The U.S. Court of Appeals for the Federal Circuit on Jan. 26 granted the U.S. request for a voluntary remand in an Enforce and Protect Act case led by American Pacific Plywood to address the Federal Circuit's holding in Royal Brush Manufacturing v. U.S. In that decision, the appellate court said CBP violated an EAPA respondent's due process rights by not providing it with access to confidential business information in the investigation (American Pacific Plywood v. U.S., Fed. Cir. # 23-2321).
The U.S. Court of Appeals for the Federal Circuit on Jan. 25 granted the U.S. government's unopposed motion to voluntarily remand an Enforce and Protect Act case to consider the appellate court's ruling in Royal Brush Manufacturing v. U.S. In Royal Brush, the Federal Circuit said CBP violated an EAPA respondent's due process rights by failing to provide it access to the business confidential information in the proceeding (Skyview Cabinet USA v. United States, Fed. Cir. # 23-2318).

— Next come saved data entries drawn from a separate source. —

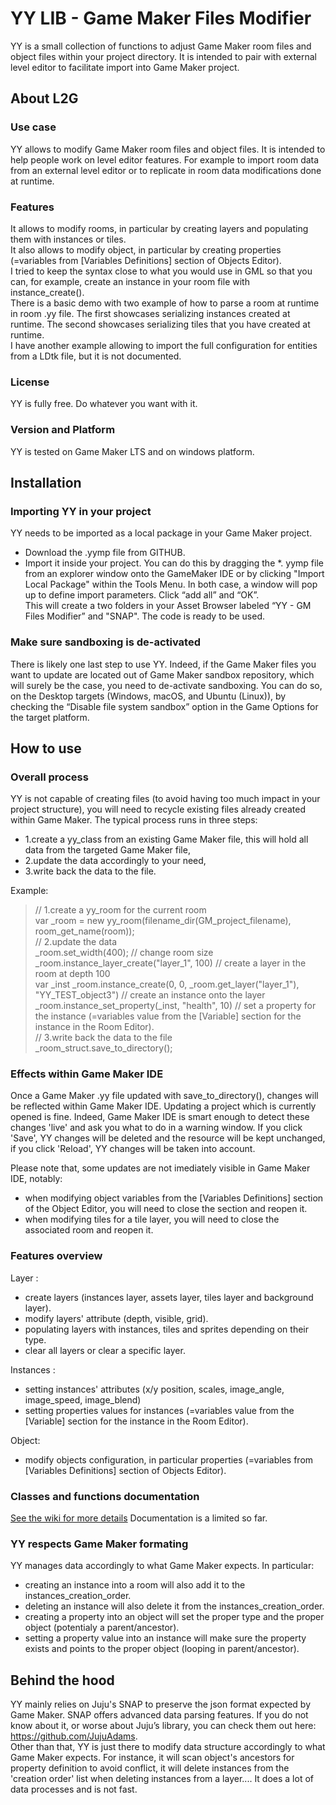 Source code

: # YY LIB - Game Maker Files Modifier
YY is a small collection of functions to adjust Game Maker room files and object files within your project directory. It is intended to pair with external level editor to facilitate import into Game Maker project.

## About L2G

### Use case
YY allows to modify Game Maker room files and object files. It is intended to help people work on level editor features. For example to import room data from an external level editor or to replicate in room data modifications done at runtime. 

### Features
It allows to modify rooms, in particular by creating layers and populating them with instances or tiles.  
It also allows to modify object, in particular by creating properties (=variables from [Variables Definitions] section of Objects Editor).  
I tried to keep the syntax close to what you would use in GML so that you can, for example, create an instance in your room file with instance_create().  
There is a basic demo with two example of how to parse a room at runtime in room .yy file. The first showcases serializing instances created at runtime. The second showcases serializing tiles that you have created at runtime.  
I have another example allowing to import the full configuration for entities from a LDtk file, but it is not documented.

### License
YY is fully free. Do whatever you want with it.

### Version and Platform
YY is tested on Game Maker LTS and on windows platform.


## Installation

### Importing YY in your project
YY needs to be imported as a local package in your Game Maker project.
-	Download the .yymp file from GITHUB.
-	Import it inside your project. You can do this by dragging the *. yymp file from an explorer window onto the GameMaker IDE or by clicking "Import Local Package" within the Tools Menu. In both case, a window will pop up to define import parameters. Click “add all” and “OK”.  
This will create a two folders in your Asset Browser labeled “YY - GM Files Modifier” and "SNAP". The code is ready to be used.

### Make sure sandboxing is de-activated
There is likely one last step to use YY. Indeed, if the Game Maker files you want to update are located out of Game Maker sandbox repository, which will surely be the case, you need to de-activate sandboxing. You can do so, on the Desktop targets (Windows, macOS, and Ubuntu (Linux)), by checking the “Disable file system sandbox” option in the Game Options for the target platform.


## How to use

### Overall process
YY is not capable of creating files (to avoid having too much impact in your project structure), you will need to recycle existing files already created within Game Maker. 
The typical process runs in three steps: 
-	1.create a yy_class from an existing Game Maker file, this will hold all data from the targeted Game Maker file, 
-	2.update the data accordingly to your need, 
-	3.write back the data to the file.

Example:<br>
> // 1.create a yy_room for the current room<br>
> var _room = new yy_room(filename_dir(GM_project_filename), room_get_name(room)); <br>
> // 2.update the data<br>
> _room.set_width(400); // change room size<br>
> _room.instance_layer_create("layer_1", 100) // create a layer in the room at depth 100<br>
> var _inst _room.instance_create(0, 0, _room.get_layer("layer_1"), "YY_TEST_object3") // create an instance onto the layer<br>
> _room.instance_set_property(_inst, "health", 10) // set a property for the instance (=variables value from the [Variable] section for the instance in the Room Editor).<br>
// 3.write back the data to the file<br>
_room_struct.save_to_directory();<br>

### Effects within Game Maker IDE
Once a Game Maker .yy file updated with save_to_directory(), changes will be reflected within Game Maker IDE. Updating a project which is currently opened is fine. Indeed, Game Maker IDE is smart enough to detect these changes 'live' and ask you what to do in a warning window. If you click 'Save', YY changes will be deleted and the resource will be kept unchanged, if you click 'Reload', YY changes will be taken into account.  

Please note that, some updates are not imediately visible in Game Maker IDE, notably:
- when modifying object variables from the [Variables Definitions] section of the Object Editor, you will need to close the section and reopen it.
- when modifying tiles for a tile layer, you will need to close the associated room and reopen it.

### Features overview
Layer :
- create layers (instances layer, assets layer, tiles layer and background layer).
- modify layers' attribute (depth, visible, grid).
- populating layers with instances, tiles and sprites depending on their type.
- clear all layers or clear a specific layer. 

Instances : 
- setting instances' attributes (x/y position, scales, image_angle, image_speed, image_blend)
- setting properties values for instances (=variables value from the [Variable] section for the instance in the Room Editor). 

Object:
- modify objects configuration, in particular properties (=variables from [Variables Definitions] section of Objects Editor).


### Classes and functions documentation
[See the wiki for more details](https://github.com/MichelVGameMaker/YY_LIB/wiki) 
Documentation is a limited so far.

### YY respects Game Maker formating
YY manages data accordingly to what Game Maker expects. In particular:
- creating an instance into a room will also add it to the instances_creation_order.
- deleting an instance will also delete it from the instances_creation_order.
- creating a property into an object will set the proper type and the proper object (potentialy a parent/ancestor).
- setting a property value into an instance will make sure the property exists and points to the proper object (looping in parent/ancestor).


## Behind the hood

YY mainly relies on Juju's SNAP to preserve the json format expected by Game Maker. SNAP offers advanced data parsing features. If you do not know about it, or worse about Juju’s library, you can check them out here: https://github.com/JujuAdams.  
Other than that, YY is just there to modify data structure accordingly to what Game Maker expects. For instance, it will scan object's ancestors for property definition to avoid conflict, it will delete instances from the 'creation order' list when deleting instances from a layer.... It does a lot of data processes and is not fast.
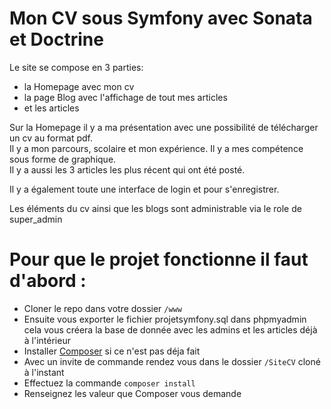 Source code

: 
# Mon CV sous Symfony avec Sonata et Doctrine

Le site se compose en 3 parties: 
- la Homepage avec mon cv
- la page Blog avec l'affichage de tout mes articles
- et les articles

Sur la Homepage il y a ma présentation avec une possibilité de télécharger un cv au format pdf. \
Il y a mon parcours, scolaire et mon expérience. Il y a mes compétence sous forme de graphique. \
Il y a aussi les 3 articles les plus récent qui ont été posté. 

Il y a également toute une interface de login et pour s'enregistrer.

Les éléments du cv ainsi que les blogs sont administrable via le role de super_admin 

# Pour que le projet fonctionne il faut d'abord : 
- Cloner le repo dans votre dossier `/www` 
- Ensuite vous exporter le fichier projetsymfony.sql dans phpmyadmin cela vous créera la base de donnée avec les admins et les articles déjà à l'intérieur
- Installer [Composer](https://getcomposer.org/download/) si ce n'est pas déja fait
- Avec un invite de commande rendez vous dans le dossier `/SiteCV` cloné à l'instant 
- Effectuez la commande `composer install`
- Renseignez les valeur que Composer vous demande 


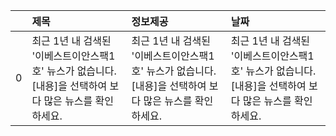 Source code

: |    | 제목                                                                                                      | 정보제공                                                                                                  | 날짜                                                                                                      |
|---:|:----------------------------------------------------------------------------------------------------------|:----------------------------------------------------------------------------------------------------------|:----------------------------------------------------------------------------------------------------------|
|  0 | 최근 1년 내 검색된 '이베스트이안스팩1호' 뉴스가 없습니다.  [내용]을 선택하여 보다 많은 뉴스를 확인하세요. | 최근 1년 내 검색된 '이베스트이안스팩1호' 뉴스가 없습니다.  [내용]을 선택하여 보다 많은 뉴스를 확인하세요. | 최근 1년 내 검색된 '이베스트이안스팩1호' 뉴스가 없습니다.  [내용]을 선택하여 보다 많은 뉴스를 확인하세요. | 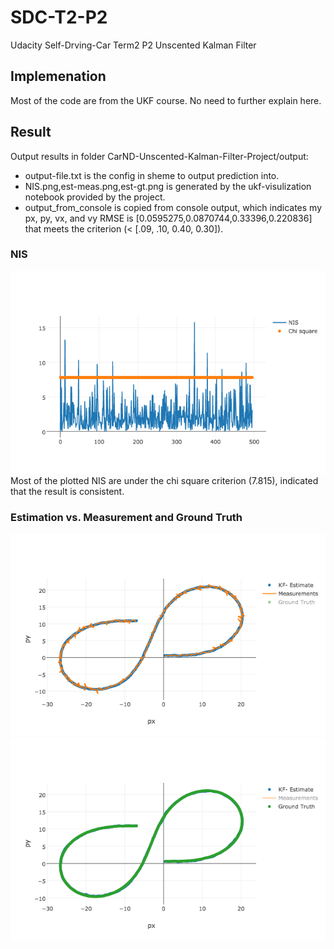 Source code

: # SDC-T2-P2
Udacity Self-Drving-Car Term2 P2 Unscented Kalman Filter

## Implemenation
Most of the code are from the UKF course. No need to further explain here.

## Result
Output results in folder CarND-Unscented-Kalman-Filter-Project/output:
*  output-file.txt is the config in sheme to output prediction into.
*  NIS.png,est-meas.png,est-gt.png is generated by the ukf-visulization notebook provided by the project.
*  output_from_console is copied from console output, which indicates my px, py, vx, and vy RMSE is [0.0595275,0.0870744,0.33396,0.220836] that meets the criterion (< [.09, .10, 0.40, 0.30]).

### NIS
![](https://github.com/qitong/SDC-T2-P2/raw/master/CarND-Unscented-Kalman-Filter-Project/output/NIS.png)  
Most of the plotted NIS are under the chi square criterion (7.815), indicated that the result is consistent.

### Estimation vs. Measurement and Ground Truth
![](https://github.com/qitong/SDC-T2-P2/raw/master/CarND-Unscented-Kalman-Filter-Project/output/est-meas.png)  
![](https://github.com/qitong/SDC-T2-P2/raw/master/CarND-Unscented-Kalman-Filter-Project/output/est-gt.png)  
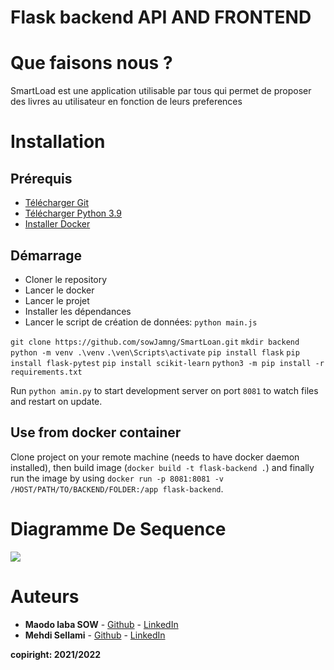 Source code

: # Flask backend API AND FRONTEND 
# Que faisons nous ?
SmartLoad est une application utilisable par tous qui permet de proposer des livres au utilisateur en fonction de leurs preferences 

# Installation
## Prérequis
  
* [Télécharger Git](https://git-scm.com/downloads)
* [Télécharger Python 3.9](https://www.python.org/downloads/release/python-390/)
* [Installer Docker](https://www.docker.com/get-started)
  
## Démarrage
* Cloner le repository  
* Lancer le docker
* Lancer le projet
* Installer les dépendances
* Lancer le script de création de données: `python main.js`

`git clone https://github.com/sowJamng/SmartLoan.git`
`mkdir backend`
`python -m venv .\venv`
`.\ven\Scripts\activate`
`pip install flask`
`pip install flask-pytest`
`pip install scikit-learn`
`python3 -m pip install -r requirements.txt`

 
Run `python amin.py` to start development server on port `8081` to watch files and restart on update.

## Use from docker container

Clone project on your remote machine (needs to have docker daemon installed), then build image (`docker build -t flask-backend .`) and finally run the image by using `docker run -p 8081:8081 -v /HOST/PATH/TO/BACKEND/FOLDER:/app flask-backend`.

# Diagramme De Sequence


![](doc/predict.svg)
# Auteurs
* **Maodo laba SOW** - [Github](https://github.com/sowJamng)   -   [LinkedIn](https://fr.linkedin.com/in/maodo-laba-sow-668244184/)
* **Mehdi Sellami**  - [Github](https://github.com/mehdisellami/) - [LinkedIn](https://fr.linkedin.com/in/mehdisellami/)

**copiright: 2021/2022** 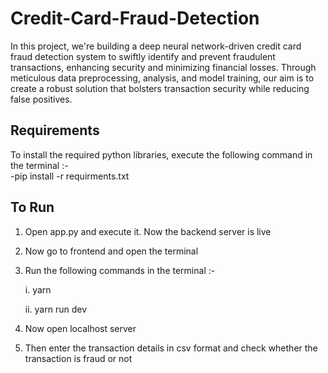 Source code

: # Credit-Card-Fraud-Detection
In this project, we're building a deep neural network-driven credit card fraud detection system to swiftly identify and prevent fraudulent transactions, enhancing security and minimizing financial losses. Through meticulous data preprocessing, analysis, and model training, our aim is to create a robust solution that bolsters transaction security while reducing false positives.

## Requirements

To install the required python libraries, execute the following command in the terminal :-  
-pip install -r requirments.txt

## To Run

1. Open app.py and execute it. Now the backend server is live
2. Now go to frontend and open the terminal
3. Run the following commands in the terminal :-
   
   i. yarn
   
   ii. yarn run dev
5. Now open localhost server
6. Then enter the transaction details in csv format and check whether the transaction is fraud or not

Libertarian think tank Cato Institute asked the U.S. Court of Appeals for the Federal Circuit for leave to file an amicus brief in support of a group of solar panel exporters' bid to have the court revisit its ruling sustaining President Donald Trump's revocation of a tariff exclusion on bifacial solar panels (Solar Energy Industries Association v. United States, Fed. Cir. # 22-1392).
The U.S. defended its use of Malaysian Harmonized Tariff Schedule subheading 4402.90.1000 to value antidumping duty respondents' carbonized material over basket category 4402.90, telling the U.S. Court of Appeals for the Federal Circuit it permissibly selected the more specific heading as part of an AD review on activated carbon from China (Carbon Activated Tianjin Co. v. United States, Fed. Cir. # 23-2135).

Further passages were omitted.